For the Love of Rain

The sound of the rain falling from the roof slows the beating of my heart with every passing second. I don’t know if I’ve ever heard a more calming sound. The late summer rain left the evening air cool enough to need a blanket, but not so much that it would stop me from spending hours under this eave if I wanted to, which I do. The thunderous gray clouds that loom in the sky overhead cast a shadow over the whole valley. I think most would find it depressing, but for me, it’s probably the most beautiful thing I’ve ever seen. There’s something so poetic about a storm. It elicits so much emotion, good or bad, with nearly every person you meet. Every time I see those dark shapes over the horizon it makes my heart skip a beat. They always seem to come along when I need them most, when my life and the world around me need a good washing. Everything bad that has happened since the clouds last arrived gets pushed away and washed into the gutters and streams the rain carves out, carrying them away forever.

I’ve begun to worship storms like gods in recent years. Living in the high deserts of southern Idaho, they are few and far between. When the area finds itself in a dry spell, I find myself mourning the absence of the earthy smell of desert rain and the thrumming of raindrops sprinting full force against my windows. I long for the days where I can sit outside and bask in the sweet smells of wet earth and the refreshing chill of the storm. Lying in the hammock that lives under cover on my parents’ back porch, I think I’ve found a new happy place. Deep within the Treasure Valley is not somewhere I’d never expected to fall in love, but I find it happening on days like these. The dark sound of thunder fills the world around me, making the ground shake and reverberating in the deepest parts of my soul, whatever a soul might be, making my whole body hum to life. I think this is how people feel when they listen to those ASMR videos I detest so much. If that’s the case, I think my opinions might lighten on them just a bit.

I love watching the rain as well. The water being pushed through the air, blurring the view beyond just so, as if nature is trying to shield us from seeing it at its most vulnerable moment. That’s somewhere the thunder and I see eye to eye. It’s as if the world is crying, nourishing the deepest parts of itself. And while it might be seen by some as ugly, with the mud it creates and the lack of activity it allows for, it always seems to come out so much better on the other side.

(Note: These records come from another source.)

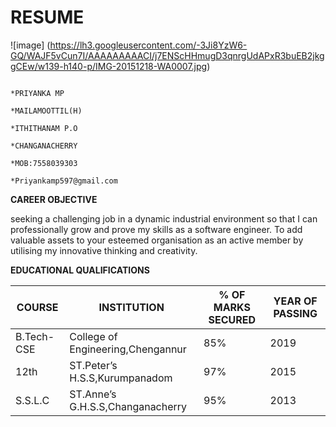    # RESUME
 
  
   ![image] (https://lh3.googleusercontent.com/-3Ji8YzW6-GQ/WAJF5vCun7I/AAAAAAAAACI/j7ENScHHmugD3qnrgUdAPxR3buEB2jkggCEw/w139-h140-p/IMG-20151218-WA0007.jpg)       
   
   
   
                                                                                                                *PRIYANKA MP
                                                                                                                *MAILAMOOTTIL(H)
                                                                                                                *ITHITHANAM P.O
                                                                                                                *CHANGANACHERRY
                                                                                                                *MOB:7558039303
                                                                                                                                                                                                                                                         *Priyankamp597@gmail.com    
                                                                                                   
                                                                                                   
    
    
    
    
    
  **CAREER OBJECTIVE**
 
  seeking a challenging job in a dynamic  industrial environment so that I can professionally grow 
  and prove my skills as a software engineer. To add valuable assets to your esteemed organisation as an active member
  by utilising my innovative thinking and creativity.
    
    
   
   
   **EDUCATIONAL QUALIFICATIONS**
   
   COURSE    | INSTITUTION    | % OF MARKS SECURED | YEAR OF PASSING 
------------ | -------------  | ------------------ | --------------- 
B.Tech-CSE| College of Engineering,Chengannur | 85% | 2019
12th | ST.Peter’s  H.S.S,Kurumpanadom | 97% | 2015
S.S.L.C | ST.Anne’s  G.H.S.S,Changanacherry | 95% | 2013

There is no lightning in the sky now, though it must be somewhere as the booming thunder every ten minutes or so suggests. I wish I could see it. I remember when I was young a lightning storm passed over the valley. My brother, who was probably nineteen at the time, was home for some reason I can’t remember, and he pulled my father and I out to the front yard to see the continuous bolts of lightning that lit up the sky, one right after the other. We walked out to my father’s black Ford F250 and climbed in the back, sitting up on the toolbox that laid across the bed. I think about that night all the time. It was one of the most beautiful things I’d ever seen. There were trees of lightning touching down all along the horizon and branches that reached as far as they could possibly manage across the sky in front of us. The anticipated delays of the thunder reaching us, my excitement growing with every second they took to travel. We were probably waiting out there, watching the powerful show, for about fifteen minutes with every strike and boom growing closer and closer. The storm was coming our way. Out of nowhere, as if nature was giving us a grand finale, a giant purple lightning bolt etched itself across the sky breaking it open from one corner, over our heads, to the other. Its crack of electricity shook the ground. I remember being surprised no car alarms went off with how strong it was. The world that surrounded us lit up, bright as day, lasting for what felt like multiple seconds, like time had slowed just so we could bask in the glory of its truest love. Since then, almost every time I find myself out on a porch or next to an open window, bonding with nature in a way that feels so intimate and sacred, I catch myself thinking of that night. I think that’s where my love of rain and storms started. I remember appreciating them before, but not like that, not like I do now after experiencing the power that they offer at a distance that felt like mere feet in my young memory.

I could sit like this forever. Here, in my mother’s hammock under the cover on their porch, wrapped in my favorite silky soft blanket that resembles an eight-foot-tall tortilla. I can just close my eyes and listen, smell, feel as time passes by me unbothered by my presence. Logically I know I’ll only last another hour or so out here, but I would be okay if it were forever.